Węgry. Viktor Orban zadowolony z decyzji polskiego TK. „Podyktowana złymi praktykami UE”
Trybunał Konstytucyjny w czwartek orzekł, że uznawanie prawa unijnego za wyższe nad krajowym jest niezgodne z konstytucją. Wniosek do TK w tej sprawie złożył wcześniej premier Mateusz Morawiecki. Wyrok ogłoszony przez Julię Przyłębską 7 października zapadł dopiero za piątym razem – wcześniejsze posiedzenia były przekładane. W sobotę premier Węgier Viktor Orban podpisał dekret, w którym wyraził swoje zadowolenie z decyzji polskiego TK.
Węgry: Instytucje UE są zobowiązane do respektowania tożsamości narodowej państw członkowskich
Rzecznik premiera Bertalan Havasi poinformował, że w sobotę premier Viktor Orban podpisał dekret rządowy, w którym „z zadowoleniem przyjął orzeczenie Trybunału Konstytucyjnego RP w sprawie relacji między prawem krajowym a prawem Unii Europejskiej” – czytamy na stronie abouhungary.hu.
W dekrecie rządu Węgier stwierdzono, że decyzja polskiego Trybunału Konstytucyjnego była podyktowana „złą praktyką instytucji Unii Europejskiej, które lekceważą zasady przekazywania kompetencji oraz dążą do pozbawienia państw członkowskich praw poprzez ukradkowe rozszerzanie swoich pełnomocnictw o uprawnienia, które nigdy nie zostały przekazane Unii”.

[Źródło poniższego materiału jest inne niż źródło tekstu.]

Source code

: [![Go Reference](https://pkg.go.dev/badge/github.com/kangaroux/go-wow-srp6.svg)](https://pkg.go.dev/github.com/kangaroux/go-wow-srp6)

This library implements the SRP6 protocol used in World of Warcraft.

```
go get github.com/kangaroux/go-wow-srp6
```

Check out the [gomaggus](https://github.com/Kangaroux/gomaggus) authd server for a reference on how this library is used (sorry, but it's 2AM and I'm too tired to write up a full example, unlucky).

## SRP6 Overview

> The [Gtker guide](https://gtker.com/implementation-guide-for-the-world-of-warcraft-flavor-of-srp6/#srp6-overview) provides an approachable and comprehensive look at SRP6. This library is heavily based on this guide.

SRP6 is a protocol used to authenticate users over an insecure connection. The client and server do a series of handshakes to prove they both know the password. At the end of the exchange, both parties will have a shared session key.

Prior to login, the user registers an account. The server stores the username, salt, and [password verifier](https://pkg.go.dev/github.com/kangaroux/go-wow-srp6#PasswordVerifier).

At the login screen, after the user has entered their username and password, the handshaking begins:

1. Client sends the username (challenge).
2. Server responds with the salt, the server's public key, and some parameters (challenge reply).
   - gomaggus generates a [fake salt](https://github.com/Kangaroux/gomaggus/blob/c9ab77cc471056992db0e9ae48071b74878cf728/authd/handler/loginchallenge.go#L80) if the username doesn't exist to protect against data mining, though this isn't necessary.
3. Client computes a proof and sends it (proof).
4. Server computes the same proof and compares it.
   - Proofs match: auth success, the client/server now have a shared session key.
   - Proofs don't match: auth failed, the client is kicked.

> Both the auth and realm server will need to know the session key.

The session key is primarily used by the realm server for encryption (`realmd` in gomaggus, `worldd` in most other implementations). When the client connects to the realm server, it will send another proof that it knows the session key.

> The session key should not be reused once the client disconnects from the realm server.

W postanowieniu zaznaczono, że „wyższość prawa unijnego obowiązuje jedynie w tych sferach, w których Unia Europejska dysponuje pełnomocnictwami, a ich ramy określają traktaty podstawowe UE„. Ponadto rząd Węgier zaznaczył, że instytucje UE mają obowiązek poszanowania tożsamości narodowej państw członkowskich, która „stanowi integralną część ich podstawowego porządku politycznego i konstytucyjnego”. Podkreślono też, że obok instytucji unijnych prawo do badania obszaru granic i kompetencji UE mają też organy egzekwowania prawa, w szczególności trybunały konstytucyjne i sądy.
Orzeczeni trybunału Konstytucyjnego po wniosku premiera
W czwartek 7 października Trybunał Konstytucyjny przychylił się do wniosku premiera Mateusza Morawieckiego i orzekł, iż zaskarżone przepisy Traktatu o Unii Europejskiej w rozumieniu wskazanym we wniosku są niezgodne z konstytucją.
We wniosku była mowa o trzech kwestiach, między innymi o zgodności z Konstytucją zasady pierwszeństwa prawa unijnego i zasady lojalnej współpracy państw wspólnoty europejskiej. Sędzia Bartłomiej Sochański w uzasadnieniu argumentował, że unijne prawo może działać w Polsce na podstawie artykułu 91 konstytucji o ratyfikowanej umowie i jej pozycji w systemie prawa, bezpośrednio i z pierwszeństwem przed ustawami jedynie w ramach kompetencji przekazanych.
Po decyzji TK Donald Tusk wezwał Polaków do wzięcia udziału w demonstracji w stolicy. „Wzywam wszystkich, którzy chcą bronić Polski europejskiej, w niedzielę na plac Zamkowy w Warszawie, godzina 18. Tylko razem możemy ich zatrzymać” – napisał na Twitterze.